Exercise directions
Go through the entries below. Copy out every line that contains "return".

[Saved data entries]
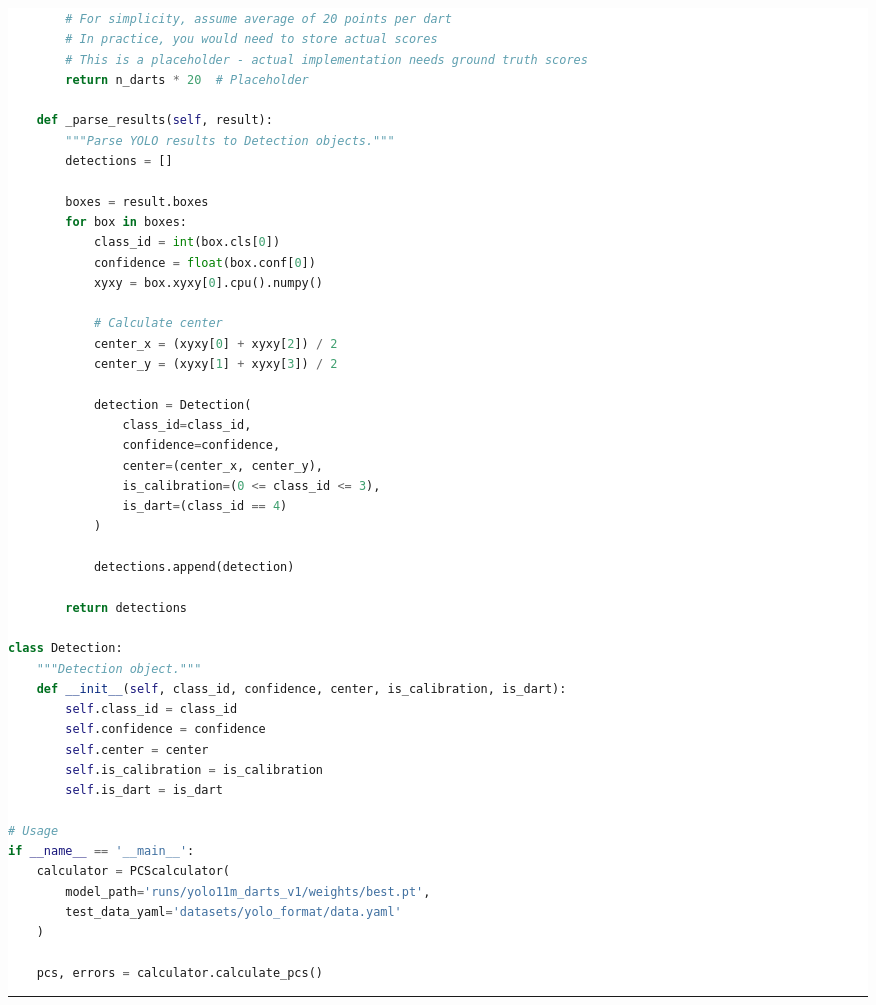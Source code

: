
 ```python
        # For simplicity, assume average of 20 points per dart
        # In practice, you would need to store actual scores
        # This is a placeholder - actual implementation needs ground truth scores
        return n_darts * 20  # Placeholder

    def _parse_results(self, result):
        """Parse YOLO results to Detection objects."""
        detections = []

        boxes = result.boxes
        for box in boxes:
            class_id = int(box.cls[0])
            confidence = float(box.conf[0])
            xyxy = box.xyxy[0].cpu().numpy()

            # Calculate center
            center_x = (xyxy[0] + xyxy[2]) / 2
            center_y = (xyxy[1] + xyxy[3]) / 2

            detection = Detection(
                class_id=class_id,
                confidence=confidence,
                center=(center_x, center_y),
                is_calibration=(0 <= class_id <= 3),
                is_dart=(class_id == 4)
            )

            detections.append(detection)

        return detections

class Detection:
    """Detection object."""
    def __init__(self, class_id, confidence, center, is_calibration, is_dart):
        self.class_id = class_id
        self.confidence = confidence
        self.center = center
        self.is_calibration = is_calibration
        self.is_dart = is_dart

# Usage
if __name__ == '__main__':
    calculator = PCScalculator(
        model_path='runs/yolo11m_darts_v1/weights/best.pt',
        test_data_yaml='datasets/yolo_format/data.yaml'
    )

    pcs, errors = calculator.calculate_pcs()
```

---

Finished exercise
        return n_darts * 20  # Placeholder
        return detections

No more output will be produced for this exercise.